**WHAT TO DO:** Locate the string "students" in the records below. Copy every line where it occurs.

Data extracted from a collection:
--------------------

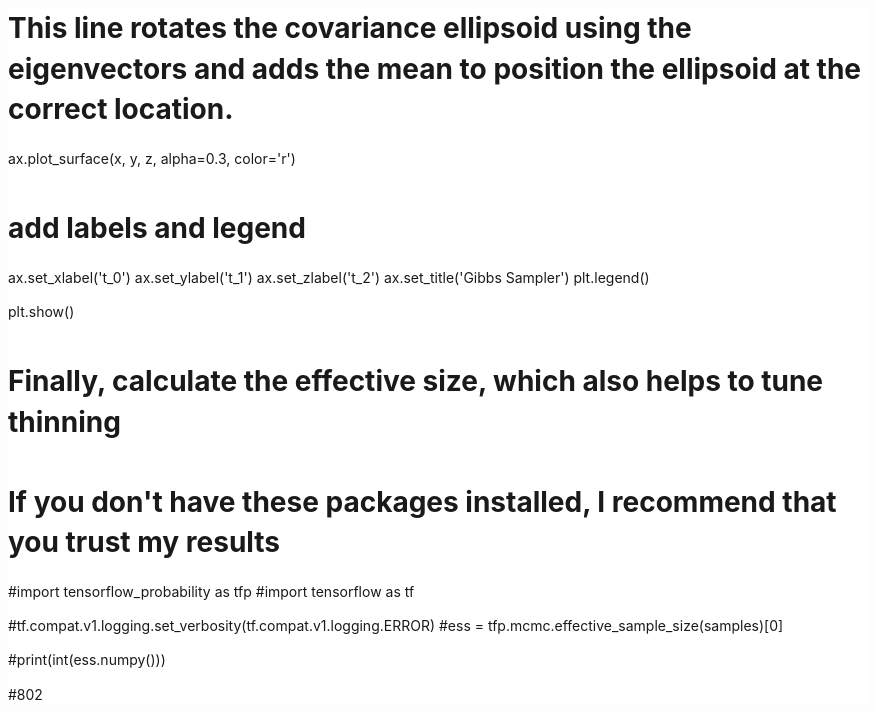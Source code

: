 # This line rotates the covariance ellipsoid using the eigenvectors and adds the mean to position the ellipsoid at the correct location.
ax.plot_surface(x, y, z, alpha=0.3, color='r')

# add labels and legend
ax.set_xlabel('t_0')
ax.set_ylabel('t_1')
ax.set_zlabel('t_2')
ax.set_title('Gibbs Sampler')
plt.legend()

plt.show()

# Finally, calculate the effective size, which also helps to tune thinning

# If you don't have these packages installed, I recommend that you trust my results
#import tensorflow_probability as tfp
#import tensorflow as tf

#tf.compat.v1.logging.set_verbosity(tf.compat.v1.logging.ERROR)
#ess = tfp.mcmc.effective_sample_size(samples)[0]

#print(int(ess.numpy()))

#802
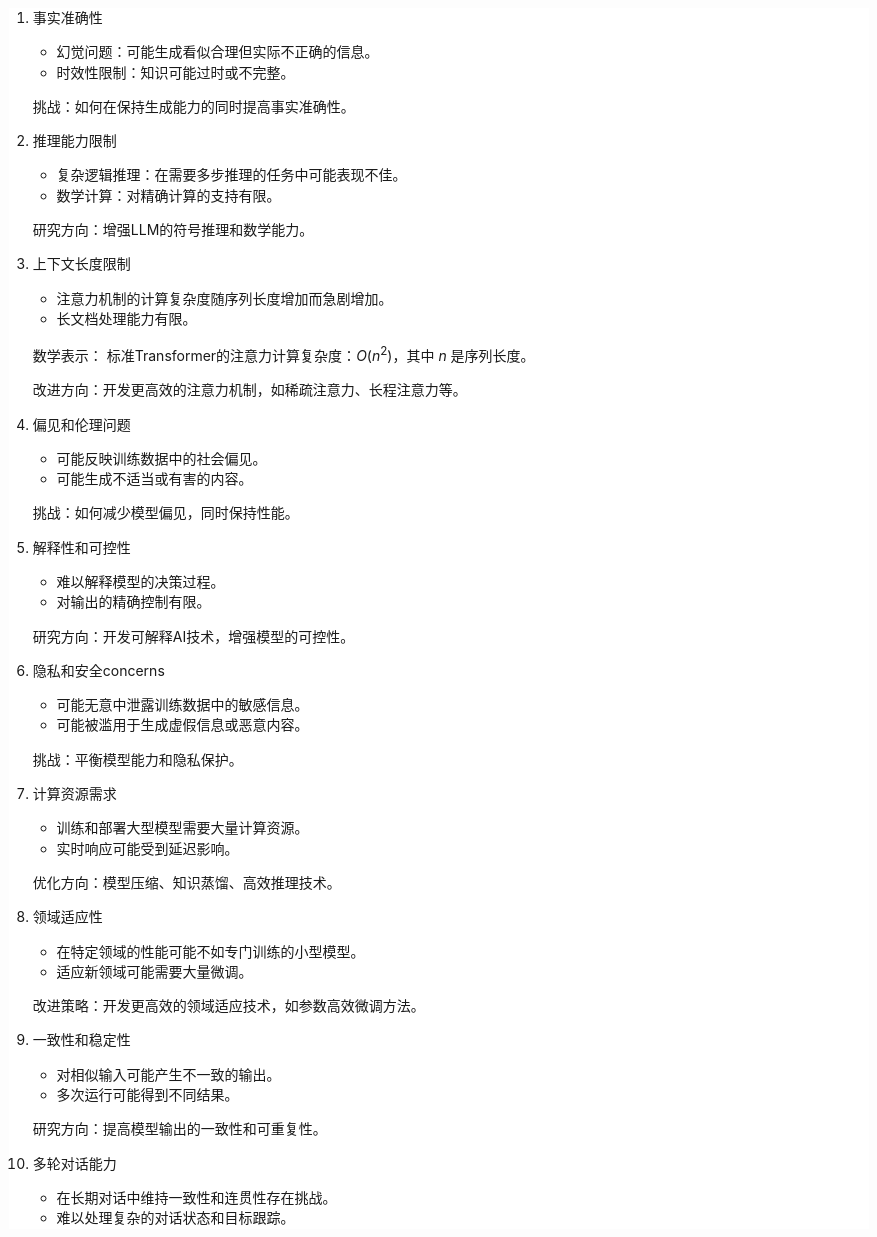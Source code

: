 1. 事实准确性
    - 幻觉问题：可能生成看似合理但实际不正确的信息。
    - 时效性限制：知识可能过时或不完整。

   挑战：如何在保持生成能力的同时提高事实准确性。

2. 推理能力限制
    - 复杂逻辑推理：在需要多步推理的任务中可能表现不佳。
    - 数学计算：对精确计算的支持有限。

   研究方向：增强LLM的符号推理和数学能力。

3. 上下文长度限制
    - 注意力机制的计算复杂度随序列长度增加而急剧增加。
    - 长文档处理能力有限。

   数学表示：
   标准Transformer的注意力计算复杂度：$O(n^2)$，其中 $n$ 是序列长度。

   改进方向：开发更高效的注意力机制，如稀疏注意力、长程注意力等。

4. 偏见和伦理问题
    - 可能反映训练数据中的社会偏见。
    - 可能生成不适当或有害的内容。

   挑战：如何减少模型偏见，同时保持性能。

5. 解释性和可控性
    - 难以解释模型的决策过程。
    - 对输出的精确控制有限。

   研究方向：开发可解释AI技术，增强模型的可控性。

6. 隐私和安全concerns
    - 可能无意中泄露训练数据中的敏感信息。
    - 可能被滥用于生成虚假信息或恶意内容。

   挑战：平衡模型能力和隐私保护。

7. 计算资源需求
    - 训练和部署大型模型需要大量计算资源。
    - 实时响应可能受到延迟影响。

   优化方向：模型压缩、知识蒸馏、高效推理技术。

8. 领域适应性
    - 在特定领域的性能可能不如专门训练的小型模型。
    - 适应新领域可能需要大量微调。

   改进策略：开发更高效的领域适应技术，如参数高效微调方法。

9. 一致性和稳定性
    - 对相似输入可能产生不一致的输出。
    - 多次运行可能得到不同结果。

   研究方向：提高模型输出的一致性和可重复性。

10. 多轮对话能力
    - 在长期对话中维持一致性和连贯性存在挑战。
    - 难以处理复杂的对话状态和目标跟踪。
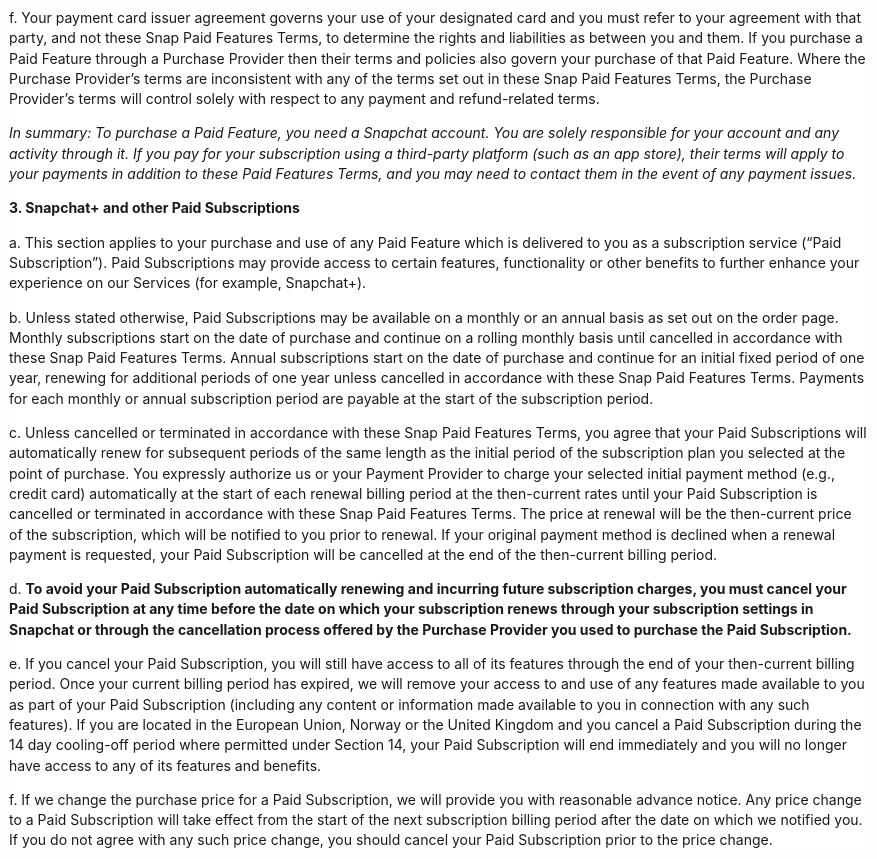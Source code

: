 f. Your payment card issuer agreement governs your use of your designated card and you must refer to your agreement with that party, and not these Snap Paid Features Terms, to determine the rights and liabilities as between you and them. If you purchase a Paid Feature through a Purchase Provider then their terms and policies also govern your purchase of that Paid Feature. Where the Purchase Provider’s terms are inconsistent with any of the terms set out in these Snap Paid Features Terms, the Purchase Provider’s terms will control solely with respect to any payment and refund-related terms.

_In summary: To purchase a Paid Feature, you need a Snapchat account. You are solely responsible for your account and any activity through it. If you pay for your subscription using a third-party platform (such as an app store), their terms will apply to your payments in addition to these Paid Features Terms, and you may need to contact them in the event of any payment issues._

**3\. Snapchat+ and other Paid Subscriptions**

a. This section applies to your purchase and use of any Paid Feature which is delivered to you as a subscription service (“Paid Subscription”). Paid Subscriptions may provide access to certain features, functionality or other benefits to further enhance your experience on our Services (for example, Snapchat+). 

b. Unless stated otherwise, Paid Subscriptions may be available on a monthly or an annual basis as set out on the order page. Monthly subscriptions start on the date of purchase and continue on a rolling monthly basis until cancelled in accordance with these Snap Paid Features Terms. Annual subscriptions start on the date of purchase and continue for an initial fixed period of one year, renewing for additional periods of one year unless cancelled in accordance with these Snap Paid Features Terms. Payments for each monthly or annual subscription period are payable at the start of the subscription period.

c. Unless cancelled or terminated in accordance with these Snap Paid Features Terms, you agree that your Paid Subscriptions will automatically renew for subsequent periods of the same length as the initial period of the subscription plan you selected at the point of purchase. You expressly authorize us or your Payment Provider to charge your selected initial payment method (e.g., credit card) automatically at the start of each renewal billing period at the then-current rates until your Paid Subscription is cancelled or terminated in accordance with these Snap Paid Features Terms. The price at renewal will be the then-current price of the subscription, which will be notified to you prior to renewal. If your original payment method is declined when a renewal payment is requested, your Paid Subscription will be cancelled at the end of the then-current billing period. 

d. **To avoid your Paid Subscription automatically renewing and incurring future subscription charges, you must cancel your Paid Subscription at any time before the date on which your subscription renews through your subscription settings in Snapchat or through the cancellation process offered by the Purchase Provider you used to purchase the Paid Subscription.** 

e. If you cancel your Paid Subscription, you will still have access to all of its features through the end of your then-current billing period. Once your current billing period has expired, we will remove your access to and use of any features made available to you as part of your Paid Subscription (including any content or information made available to you in connection with any such features). If you are located in the European Union, Norway or the United Kingdom and you cancel a Paid Subscription during the 14 day cooling-off period where permitted under Section 14, your Paid Subscription will end immediately and you will no longer have access to any of its features and benefits. 

f. If we change the purchase price for a Paid Subscription, we will provide you with reasonable advance notice. Any price change to a Paid Subscription will take effect from the start of the next subscription billing period after the date on which we notified you. If you do not agree with any such price change, you should cancel your Paid Subscription prior to the price change. 
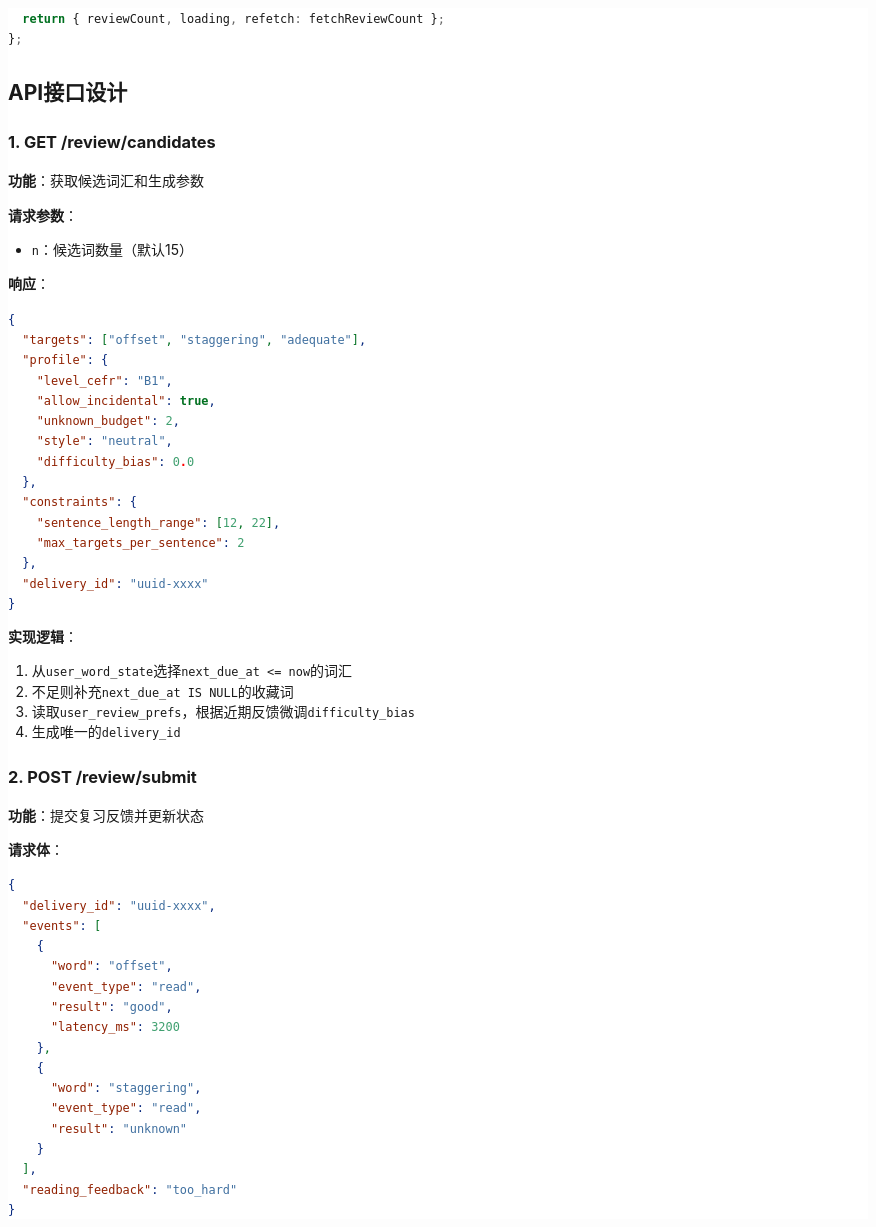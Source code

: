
 ```typescript
  return { reviewCount, loading, refetch: fetchReviewCount };
};
```

## API接口设计

### 1. GET /review/candidates

**功能**：获取候选词汇和生成参数

**请求参数**：
- `n`：候选词数量（默认15）

**响应**：
```json
{
  "targets": ["offset", "staggering", "adequate"],
  "profile": {
    "level_cefr": "B1",
    "allow_incidental": true,
    "unknown_budget": 2,
    "style": "neutral",
    "difficulty_bias": 0.0
  },
  "constraints": {
    "sentence_length_range": [12, 22],
    "max_targets_per_sentence": 2
  },
  "delivery_id": "uuid-xxxx"
}
```

**实现逻辑**：
1. 从`user_word_state`选择`next_due_at <= now`的词汇
2. 不足则补充`next_due_at IS NULL`的收藏词
3. 读取`user_review_prefs`，根据近期反馈微调`difficulty_bias`
4. 生成唯一的`delivery_id`

### 2. POST /review/submit

**功能**：提交复习反馈并更新状态

**请求体**：
```json
{
  "delivery_id": "uuid-xxxx",
  "events": [
    {
      "word": "offset",
      "event_type": "read",
      "result": "good",
      "latency_ms": 3200
    },
    {
      "word": "staggering", 
      "event_type": "read",
      "result": "unknown"
    }
  ],
  "reading_feedback": "too_hard"
}
```
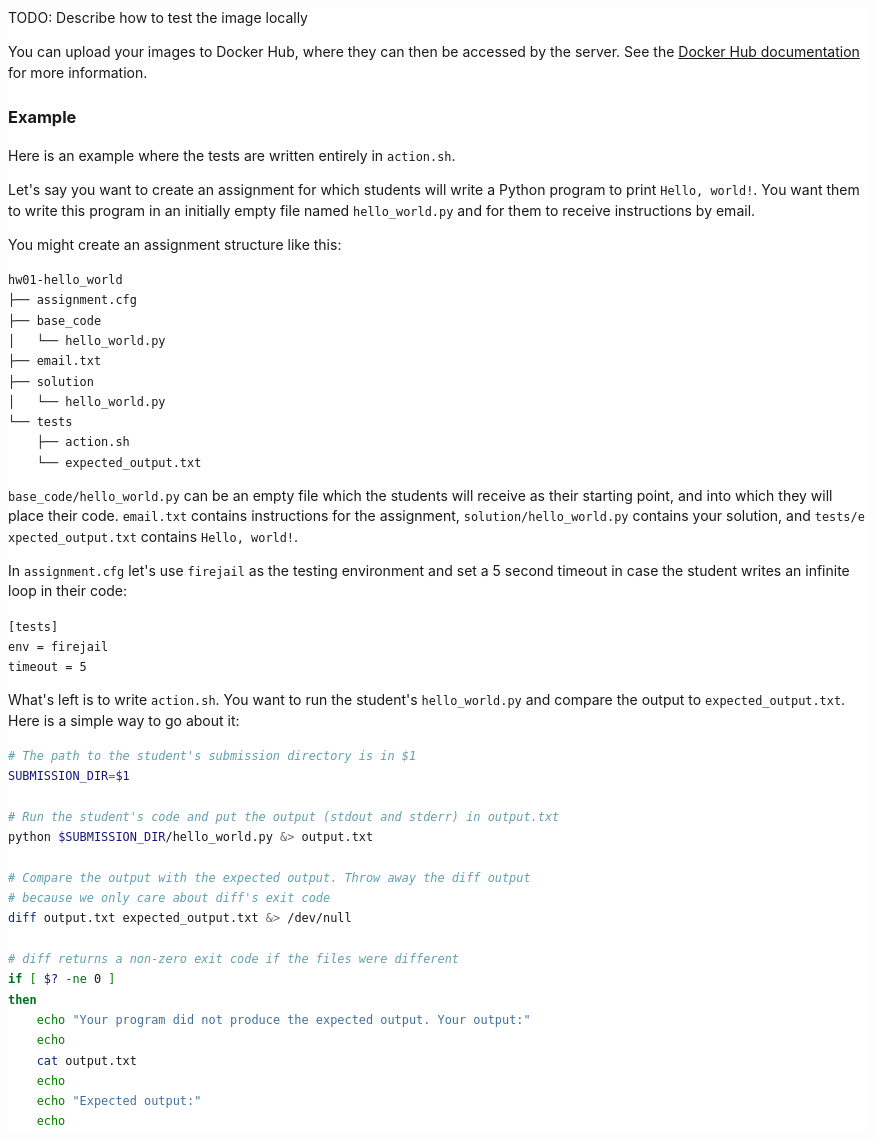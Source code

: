 TODO: Describe how to test the image locally

You can upload your images to Docker Hub, where they can then be accessed by
the server. See the
[Docker Hub documentation](https://docs.docker.com/docker-hub/) for more
information.

### Example

Here is an example where the tests are written entirely in `action.sh`.

Let's say you want to create an assignment for which students will write a
Python program to print `Hello, world!`. You want them to write this program
in an initially empty file named `hello_world.py` and for them to receive
instructions by email.

You might create an assignment structure like this:

```no-highlight
hw01-hello_world
├── assignment.cfg
├── base_code
│   └── hello_world.py
├── email.txt
├── solution
│   └── hello_world.py
└── tests
    ├── action.sh
    └── expected_output.txt
```

`base_code/hello_world.py` can be an empty file which the students will receive
as their starting point, and into which they will place their code. `email.txt`
contains instructions for the assignment, `solution/hello_world.py` contains
your solution, and `tests/expected_output.txt` contains `Hello, world!`.

In `assignment.cfg` let's use `firejail` as the testing environment and set a 5
second timeout in case the student writes an infinite loop in their code:

```
[tests]
env = firejail
timeout = 5
```

What's left is to write `action.sh`. You want to run the student's
`hello_world.py` and compare the output to `expected_output.txt`. Here is a
simple way to go about it:

```bash
# The path to the student's submission directory is in $1
SUBMISSION_DIR=$1

# Run the student's code and put the output (stdout and stderr) in output.txt
python $SUBMISSION_DIR/hello_world.py &> output.txt

# Compare the output with the expected output. Throw away the diff output
# because we only care about diff's exit code
diff output.txt expected_output.txt &> /dev/null

# diff returns a non-zero exit code if the files were different
if [ $? -ne 0 ]
then
    echo "Your program did not produce the expected output. Your output:"
    echo
    cat output.txt
    echo
    echo "Expected output:"
    echo
```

--------------------

**COMPLETED TASK:**
Let's say you want to create an assignment for which students will write a
`base_code/hello_world.py` can be an empty file which the students will receive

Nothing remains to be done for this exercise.